Let me tell you why, although I haven’t the slightest idea why the universe proceeds with such incredible precision (maybe it’s due to God, or maybe it’s due to laws of nature and physics such as laws of motion, gravitation, thermodynamics, centrifugal and centripetal forces, and other laws most humans know nothing about),i the intelligent design theory, as articulated by Christianity, is self-defeating on its very face. How modern Christianity can hang its supposedly intellectual, logical, and reasoned hat on it is beyond me, and it has nothing to do with the fact that it is not a scientifically testable hypothesis. It has everything to do with common sense.
In the first place, if God, per Christianity, is all-powerful and all-intelligent and can bring about whatever he pleases, why in the world would he create this incredibly complex system of 122 constants to provide life on earth? You mean that he couldn’t create an earth that was self-sustaining and relied on none of these things? That to do so would be beyond his power? That he’s not, after all, all-powerful and without limitation? Remember, supposedly he can do anything and nothing is beyond him. (“Nothing is impossible with God” [Luke 1:37].) The fact that there are 122 constants out there (any of which, if deviated from in the smallest way, would cause our life on earth to cease) is, to me, very powerful circumstantial evidence not that it was God who created all these constants, but of just the opposite, that not one of them has anything to do with the Christian God of people’s imagination.

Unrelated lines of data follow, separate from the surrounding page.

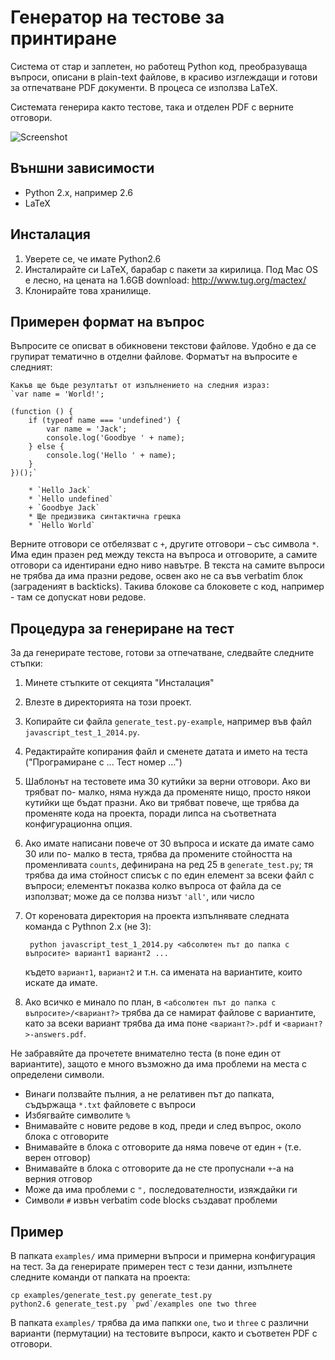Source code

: # Генератор на тестове за принтиране

Система от стар и заплетен, но работещ Python код, преобразуваща въпроси,
описани в plain-text файлове, в красиво изглеждащи и готови за отпечатване PDF
документи. В процеса се използва LaTeX.

Системата генерира както тестове, така и отделен PDF с верните отговори.

![Screenshot](http://fmi.github.io/printable-tests-generator/generated_test.png)

## Външни зависимости

* Python 2.x, например 2.6
* LaTeX

## Инсталация

1. Уверете се, че имате Python2.6
2. Инсталирайте си LaTeX, барабар с пакети за кирилица. Под Mac OS е лесно, на
   цената на 1.6GB download: http://www.tug.org/mactex/
3. Клонирайте това хранилище.

## Примерен формат на въпрос

Въпросите се описват в обикновени текстови файлове. Удобно е да се групират
тематично в отделни файлове. Форматът на въпросите е следният:

    Какъв ще бъде резултатът от изпълнението на следния израз:
    `var name = 'World!';

    (function () {
        if (typeof name === 'undefined') {
            var name = 'Jack';
            console.log('Goodbye ' + name);
        } else {
            console.log('Hello ' + name);
        }
    })();`

        * `Hello Jack`
        * `Hello undefined`
        + `Goodbye Jack`
        * Ще предизвика синтактична грешка
        * `Hello World`

Верните отговори се отбелязват с `+`, другите отговори – със символа `*`. Има
един празен ред между текста на въпроса и отговорите, а самите отговори са
идентирани едно ниво навътре. В текста на самите въпроси не трябва да има
празни редове, освен ако не са във verbatim блок (заграденият в backticks).
Такива блокове са блоковете с код, например - там се допускат нови редове.

## Процедура за генериране на тест

За да генерирате тестове, готови за отпечатване, следвайте следните стъпки:

1. Минете стъпките от секцията "Инсталация"
2. Влезте в директорията на този проект.
3. Копирайте си файла `generate_test.py-example`, например във файл
   `javascript_test_1_2014.py`.
4. Редактирайте копирания файл и сменете датата и името на теста ("Програмиране
   с ... Тест номер ...")
5. Шаблонът на тестовете има 30 кутийки за верни отговори. Ако ви трябват по-
   малко, няма нужда да променяте нищо, просто някои кутийки ще бъдат празни.
   Ако ви трябват повече, ще трябва да променяте кода на проекта, поради липса
   на съответната конфигурационна опция.
6. Ако имате написани повече от 30 въпроса и искате да имате само 30 или по-
   малко в теста, трябва да промените стойността на променливата `counts`,
   дефинирана на ред 25 в `generate_test.py`; тя трябва да има стойност списък
   с по един елемент за всеки файл с въпроси; елементът показва колко въпроса
   от файла да се използват; може да се ползва низът `'all'`, или число
7. От кореновата директория на проекта изпълнявате следната команда с Pythnon
   2.x (не 3):

        python javascript_test_1_2014.py <абсолютен път до папка с въпросите> вариант1 вариант2 ...

    където `вариант1`, `вариант2` и т.н. са имената на вариантите, които искате
    да имате.
8. Ако всичко е минало по план, в `<абсолютен път до папка с въпросите>/<вариант?>`
   трябва да се намират файлове с вариантите, като за всеки вариант трябва да
   има поне `<вариант?>.pdf` и `<вариант?>-answers.pdf`.

Не забравяйте да прочетете внимателно теста (в поне един от вариантите), защото
е много възможно да има проблеми на места с определени символи.

* Винаги ползвайте пълния, а не релативен път до папката, съдържаща `*.txt` файловете с въпроси
* Избягвайте символите `%`
* Внимавайте с новите редове в код, преди и след въпрос, около блока с отговорите
* Внимавайте в блока с отговорите да няма повече от един `+` (т.е. верен отговор)
* Внимавайте в блока с отговорите да не сте пропуснали `+`-а на верния отговор
* Може да има проблеми с `",` последователности, изяждайки ги
* Символи `#` извън verbatim code blocks създават проблеми

## Пример

В папката `examples/` има примерни въпроси и примерна конфигурация на тест. За
да генерирате примерен тест с тези данни, изпълнете следните команди от папката
на проекта:

    cp examples/generate_test.py generate_test.py
    python2.6 generate_test.py `pwd`/examples one two three

В папката `examples/` трябва да има папкки `one`, `two` и `three` с различни
варианти (пермутации) на тестовите въпроси, както и съответен PDF с отговори.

But perhaps an even more important point that negates intelligent design is the watch example itself that Christians give to support their theory, an example they would be wise to never give. Every single component of the watch that the watchmaker puts into the watch is necessary to the operation of the watch, whereas 99.99999 (and many more nines) percent of the universe has nothing to do with life on earth. There are hundreds of billions of galaxies other than our Milky Way which collectively contain trillions of stars millions of light years away (a light year is close to 5.9 trillion miles), and the Christian authors Geisler and Turek say that even in the earth’s galaxy of the Milky Way alone, “There are one-hundred billion stars” (actually, 200 billion). Obviously, these billions and billions of stars in our Milky Way are not all necessary to life on earth. Even if they were, are we to believe that the trillions of stars in galaxies outside our Milky Way are also necessary to life on earth, which is not even a small anthill in the universe?

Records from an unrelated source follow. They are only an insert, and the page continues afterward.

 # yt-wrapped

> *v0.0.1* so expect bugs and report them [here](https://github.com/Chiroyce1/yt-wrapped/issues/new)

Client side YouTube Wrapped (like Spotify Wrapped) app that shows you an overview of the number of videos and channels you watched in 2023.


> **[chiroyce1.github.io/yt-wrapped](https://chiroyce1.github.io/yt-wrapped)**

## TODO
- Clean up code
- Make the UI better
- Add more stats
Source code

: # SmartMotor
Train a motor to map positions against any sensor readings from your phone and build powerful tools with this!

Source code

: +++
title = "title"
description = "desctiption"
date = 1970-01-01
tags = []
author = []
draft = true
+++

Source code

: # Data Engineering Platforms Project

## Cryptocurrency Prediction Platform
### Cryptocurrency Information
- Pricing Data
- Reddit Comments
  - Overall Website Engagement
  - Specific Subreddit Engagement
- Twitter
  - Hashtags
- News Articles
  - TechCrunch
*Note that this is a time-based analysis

Phillip E. Johnson, professor of law at the University of California at Berkeley, is one of the nation’s leading intelligent design creationists. He writes in his book Darwin on Trial, “A creationist is simply a person who believes that the world (and especially mankind) was designed, and exists for a purpose.” Let’s stop to think about this for a moment. Though science does not know, it has found no evidence that intelligent life exists anywhere in the universe other than on planet earth. But what they have found over and over again are enormous celestial bodies like Saturn (nearly one hundred times larger than earth—some stars are thousands of times larger than earth) that are utterly barren, cold masses of matter floating in space, 99.99999 percent and more of which are completely outside (I repeat, outside) the earth’s galaxy, the Milky Way.

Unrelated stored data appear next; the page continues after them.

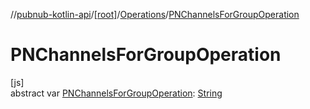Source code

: //[pubnub-kotlin-api](../../../index.md)/[[root]](../index.md)/[Operations](index.md)/[PNChannelsForGroupOperation](-p-n-channels-for-group-operation.md)

# PNChannelsForGroupOperation

[js]\
abstract var [PNChannelsForGroupOperation](-p-n-channels-for-group-operation.md): [String](https://kotlinlang.org/api/latest/jvm/stdlib/kotlin-stdlib/kotlin/-string/index.html)
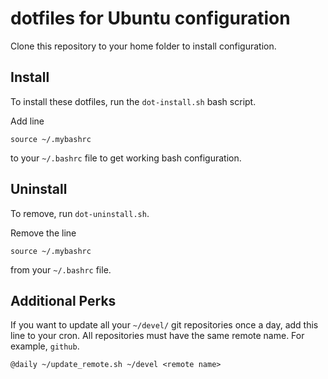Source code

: dotfiles for Ubuntu configuration
=================================

Clone this repository to your home folder to install configuration.

Install
-------

To install these dotfiles, run the `dot-install.sh` bash script.

Add line

	source ~/.mybashrc

to your `~/.bashrc` file to get working bash configuration.

Uninstall
---------

To remove, run `dot-uninstall.sh`.

Remove the line 

	source ~/.mybashrc

from your `~/.bashrc` file.

Additional Perks
----------------

If you want to update all your `~/devel/` git repositories once a day, add this
line to your cron. All repositories must have the same remote name. For
example, `github`.

	@daily ~/update_remote.sh ~/devel <remote name>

I would ask Johnson and all creationists, if God is intelligent, as the Christian God is supposed to be, what conceivable reason could he possibly have had for creating prodigiously large, dead bodies floating in space throughout eternity? The answer has to be “no reason.” An intelligent being, by definition, would not create anything, particularly something of incomprehensible size, much less hundreds of billions of them, that are lifeless and serve no purpose (including, obviously, no earthly purpose), their arid surfaces being mere wastelands of rocks and dirt. If God created all of this dead matter in the universe, is there something seriously wrong with him? He’s certainly not the “intelligent” designer whom creationists trumpet as their God. And if he didn’t, doesn’t that necessarily mean that even if there is a God, he did not create the universe?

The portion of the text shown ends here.